- Theatrical release poster
- Directed by: David Henrie
- Written by: Cornelius Uliano; Bryan Schulz;
- Produced by: Mark Fasano; James Henrie; John Blanford; Dan McDonough;
- Starring: Mason Thames; Lorraine Bracco; Mel Gibson;
- Cinematography: Larry Blanford
- Edited by: Robb Sullivan
- Music by: Frederik Wiedmann
- Production companies: Wyoming Buffalo Studios; Taco Gucci; J. Bird;
- Distributed by: Pastime Pictures
- Release dates: September 24, 2024 (DGA Theater); October 4, 2024 (United States);
- Running time: 99 minutes
- Country: United States
- Language: English
- Box office: $1.3 million

= Monster Summer =

2024 film by David Henrie

Monster Summer is a 2024 American adventure horror film directed by David Henrie, written by Cornelius Uliano and Bryan Schulz, and starring Mason Thames, Lorraine Bracco and Mel Gibson.

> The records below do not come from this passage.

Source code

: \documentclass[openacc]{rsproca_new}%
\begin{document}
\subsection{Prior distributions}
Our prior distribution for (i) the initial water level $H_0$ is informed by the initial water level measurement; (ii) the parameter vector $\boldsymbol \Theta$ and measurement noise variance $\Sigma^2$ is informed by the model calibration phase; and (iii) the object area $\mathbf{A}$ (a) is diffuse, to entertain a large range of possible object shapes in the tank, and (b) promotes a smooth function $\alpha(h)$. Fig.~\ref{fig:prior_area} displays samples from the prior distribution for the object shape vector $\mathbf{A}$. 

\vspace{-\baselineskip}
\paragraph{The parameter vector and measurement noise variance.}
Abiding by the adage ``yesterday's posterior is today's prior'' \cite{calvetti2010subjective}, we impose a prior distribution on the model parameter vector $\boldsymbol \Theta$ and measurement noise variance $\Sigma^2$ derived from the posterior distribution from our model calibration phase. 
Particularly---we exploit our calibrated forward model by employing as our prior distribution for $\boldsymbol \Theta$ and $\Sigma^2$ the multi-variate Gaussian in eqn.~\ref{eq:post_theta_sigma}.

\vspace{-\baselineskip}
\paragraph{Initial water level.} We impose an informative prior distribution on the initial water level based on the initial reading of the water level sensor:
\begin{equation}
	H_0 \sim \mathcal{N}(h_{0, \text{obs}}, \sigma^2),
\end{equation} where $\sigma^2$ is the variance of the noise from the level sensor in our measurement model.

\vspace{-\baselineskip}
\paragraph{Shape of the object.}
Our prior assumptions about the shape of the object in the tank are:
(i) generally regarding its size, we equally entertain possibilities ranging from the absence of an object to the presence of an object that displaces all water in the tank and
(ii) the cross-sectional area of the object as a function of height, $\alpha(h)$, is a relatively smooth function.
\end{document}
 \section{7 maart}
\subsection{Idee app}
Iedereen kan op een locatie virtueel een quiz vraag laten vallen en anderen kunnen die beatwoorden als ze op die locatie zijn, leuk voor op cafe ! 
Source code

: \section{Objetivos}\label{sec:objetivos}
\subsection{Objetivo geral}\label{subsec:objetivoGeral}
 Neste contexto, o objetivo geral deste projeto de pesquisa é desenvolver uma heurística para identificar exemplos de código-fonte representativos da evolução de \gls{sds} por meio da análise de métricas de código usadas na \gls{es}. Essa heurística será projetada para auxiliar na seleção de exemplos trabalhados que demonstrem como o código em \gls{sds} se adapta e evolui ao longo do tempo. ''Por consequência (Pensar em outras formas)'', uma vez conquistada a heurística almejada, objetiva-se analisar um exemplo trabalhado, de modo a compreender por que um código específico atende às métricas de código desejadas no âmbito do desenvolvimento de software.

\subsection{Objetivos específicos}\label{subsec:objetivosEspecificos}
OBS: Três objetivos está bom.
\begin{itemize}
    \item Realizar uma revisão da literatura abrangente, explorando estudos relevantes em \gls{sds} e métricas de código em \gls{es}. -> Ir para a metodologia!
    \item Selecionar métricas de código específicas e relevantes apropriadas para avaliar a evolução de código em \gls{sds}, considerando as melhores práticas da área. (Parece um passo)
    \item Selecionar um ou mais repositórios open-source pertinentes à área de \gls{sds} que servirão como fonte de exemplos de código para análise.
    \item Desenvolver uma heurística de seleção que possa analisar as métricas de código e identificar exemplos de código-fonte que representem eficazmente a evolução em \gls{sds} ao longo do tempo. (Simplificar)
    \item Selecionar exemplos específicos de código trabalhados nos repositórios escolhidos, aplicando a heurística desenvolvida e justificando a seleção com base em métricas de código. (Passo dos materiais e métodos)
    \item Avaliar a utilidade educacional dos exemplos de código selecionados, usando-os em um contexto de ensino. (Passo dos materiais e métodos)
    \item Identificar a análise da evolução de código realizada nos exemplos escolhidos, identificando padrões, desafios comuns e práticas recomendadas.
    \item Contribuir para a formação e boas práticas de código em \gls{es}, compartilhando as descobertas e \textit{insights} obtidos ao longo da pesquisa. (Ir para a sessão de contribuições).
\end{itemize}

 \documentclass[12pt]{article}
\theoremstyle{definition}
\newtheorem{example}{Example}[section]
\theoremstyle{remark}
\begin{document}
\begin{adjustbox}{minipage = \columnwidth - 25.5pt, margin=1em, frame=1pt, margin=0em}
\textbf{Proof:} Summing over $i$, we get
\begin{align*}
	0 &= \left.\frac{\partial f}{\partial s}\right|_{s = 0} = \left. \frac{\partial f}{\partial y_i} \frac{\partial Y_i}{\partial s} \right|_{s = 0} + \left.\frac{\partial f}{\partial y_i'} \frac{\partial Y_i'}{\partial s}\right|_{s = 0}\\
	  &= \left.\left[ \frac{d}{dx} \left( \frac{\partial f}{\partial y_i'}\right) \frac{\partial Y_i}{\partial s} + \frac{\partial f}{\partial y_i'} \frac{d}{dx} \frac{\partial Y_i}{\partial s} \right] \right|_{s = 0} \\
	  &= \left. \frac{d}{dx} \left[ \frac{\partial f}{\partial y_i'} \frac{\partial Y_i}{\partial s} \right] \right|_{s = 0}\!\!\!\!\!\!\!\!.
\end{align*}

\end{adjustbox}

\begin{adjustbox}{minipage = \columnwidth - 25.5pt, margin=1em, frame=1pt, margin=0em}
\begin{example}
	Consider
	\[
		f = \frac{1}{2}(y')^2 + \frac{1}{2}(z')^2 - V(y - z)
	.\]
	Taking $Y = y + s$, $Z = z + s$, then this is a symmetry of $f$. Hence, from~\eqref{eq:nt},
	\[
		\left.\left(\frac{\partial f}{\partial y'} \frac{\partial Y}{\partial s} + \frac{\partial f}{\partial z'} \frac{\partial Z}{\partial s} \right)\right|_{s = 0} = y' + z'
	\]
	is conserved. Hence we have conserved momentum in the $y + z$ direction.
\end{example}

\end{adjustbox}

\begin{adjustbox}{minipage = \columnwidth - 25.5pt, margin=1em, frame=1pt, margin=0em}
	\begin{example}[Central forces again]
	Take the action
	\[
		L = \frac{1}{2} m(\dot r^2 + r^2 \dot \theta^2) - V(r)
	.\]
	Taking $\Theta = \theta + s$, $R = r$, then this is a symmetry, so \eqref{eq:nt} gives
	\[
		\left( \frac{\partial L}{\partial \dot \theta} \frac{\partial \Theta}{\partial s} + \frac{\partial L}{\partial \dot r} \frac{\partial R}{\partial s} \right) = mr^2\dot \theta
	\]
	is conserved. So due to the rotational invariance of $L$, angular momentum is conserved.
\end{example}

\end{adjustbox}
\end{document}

Monster Summer premiered at the DGA Theater in Los Angeles on September 24, 2024, and was released in the United States on October 4, 2024, by Pastime Pictures. The film received mixed reviews from critics.

==Plot==
In the summer of 1997 on Martha's Vineyard, aspiring teenage journalist Noah and his friends Sammy, Eugene, and Ben are looking forward to a carefree vacation. Noah lives with his widowed mother, Abby, who runs a local bed-and-breakfast. The island's tranquility is shattered when local children begin mysteriously vanishing, only to reappear the next day in a silent, catatonic state. When Ben is attacked in the ocean and left entirely spiritless—with a young witness claiming a cackling witch pulled him under—Noah decides to take the investigation into his own hands.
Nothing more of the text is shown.